=== What to do ===
Can you find the lines of the listing that include "first" and copy every one?
BEGIN Exercise materials
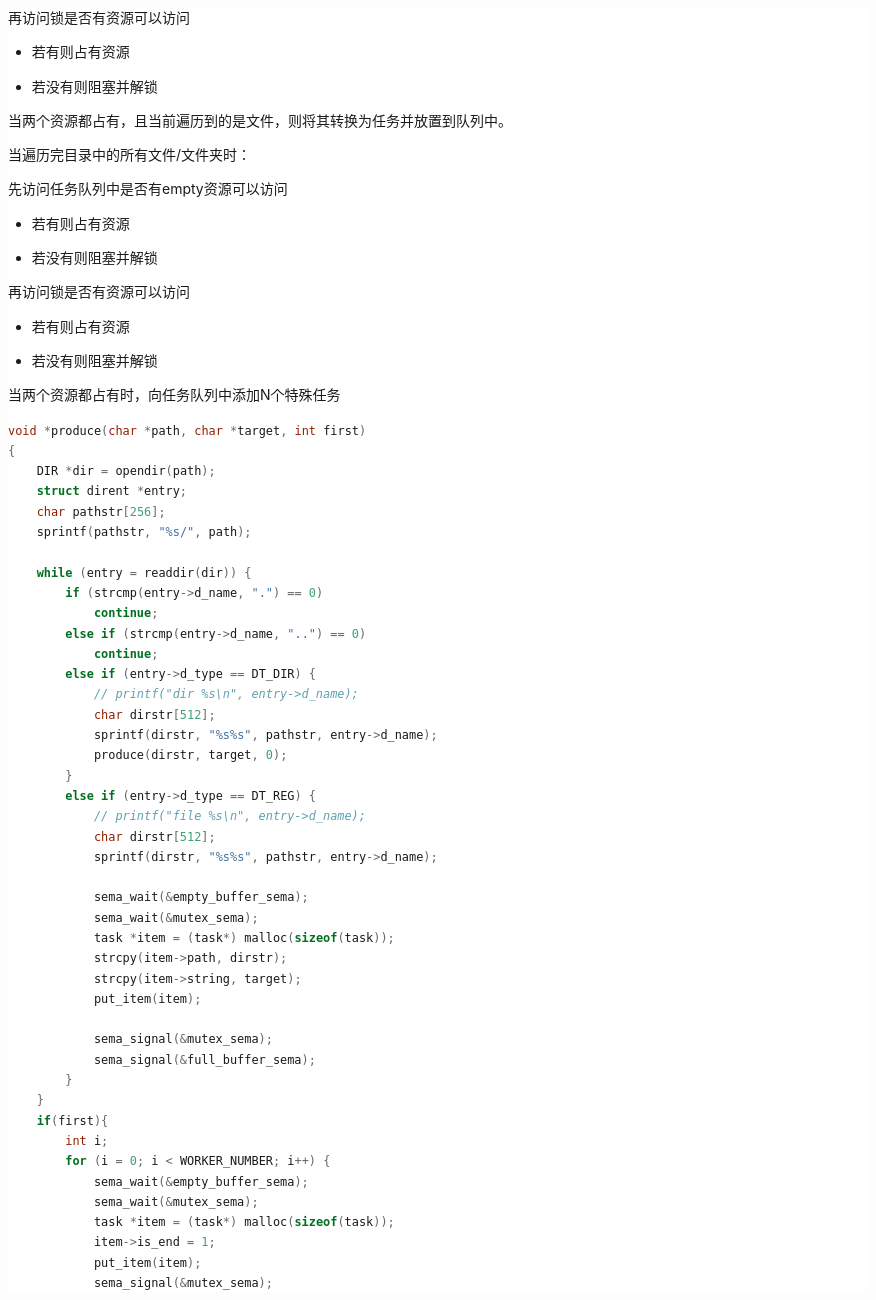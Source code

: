   再访问锁是否有资源可以访问

  - 若有则占有资源

  - 若没有则阻塞并解锁

当两个资源都占有，且当前遍历到的是文件，则将其转换为任务并放置到队列中。



当遍历完目录中的所有文件/文件夹时：

先访问任务队列中是否有empty资源可以访问

- 若有则占有资源

- 若没有则阻塞并解锁

再访问锁是否有资源可以访问

- 若有则占有资源

- 若没有则阻塞并解锁

当两个资源都占有时，向任务队列中添加N个特殊任务

```C
void *produce(char *path, char *target, int first)
{
    DIR *dir = opendir(path);
    struct dirent *entry;
    char pathstr[256];
    sprintf(pathstr, "%s/", path);

    while (entry = readdir(dir)) {
        if (strcmp(entry->d_name, ".") == 0)
            continue;
        else if (strcmp(entry->d_name, "..") == 0)
            continue;
        else if (entry->d_type == DT_DIR) {
            // printf("dir %s\n", entry->d_name);
            char dirstr[512];
            sprintf(dirstr, "%s%s", pathstr, entry->d_name);
            produce(dirstr, target, 0);
        }           
        else if (entry->d_type == DT_REG) {
            // printf("file %s\n", entry->d_name);
            char dirstr[512];
            sprintf(dirstr, "%s%s", pathstr, entry->d_name);
            
            sema_wait(&empty_buffer_sema);
            sema_wait(&mutex_sema);
            task *item = (task*) malloc(sizeof(task));
            strcpy(item->path, dirstr);
            strcpy(item->string, target);
            put_item(item);

            sema_signal(&mutex_sema);
            sema_signal(&full_buffer_sema);
        }
    }
    if(first){
        int i;
        for (i = 0; i < WORKER_NUMBER; i++) {
            sema_wait(&empty_buffer_sema);
            sema_wait(&mutex_sema);
            task *item = (task*) malloc(sizeof(task));
            item->is_end = 1;
            put_item(item);
            sema_signal(&mutex_sema);
```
END Exercise materials
=== Exercise solution ===
void *produce(char *path, char *target, int first)
    if(first){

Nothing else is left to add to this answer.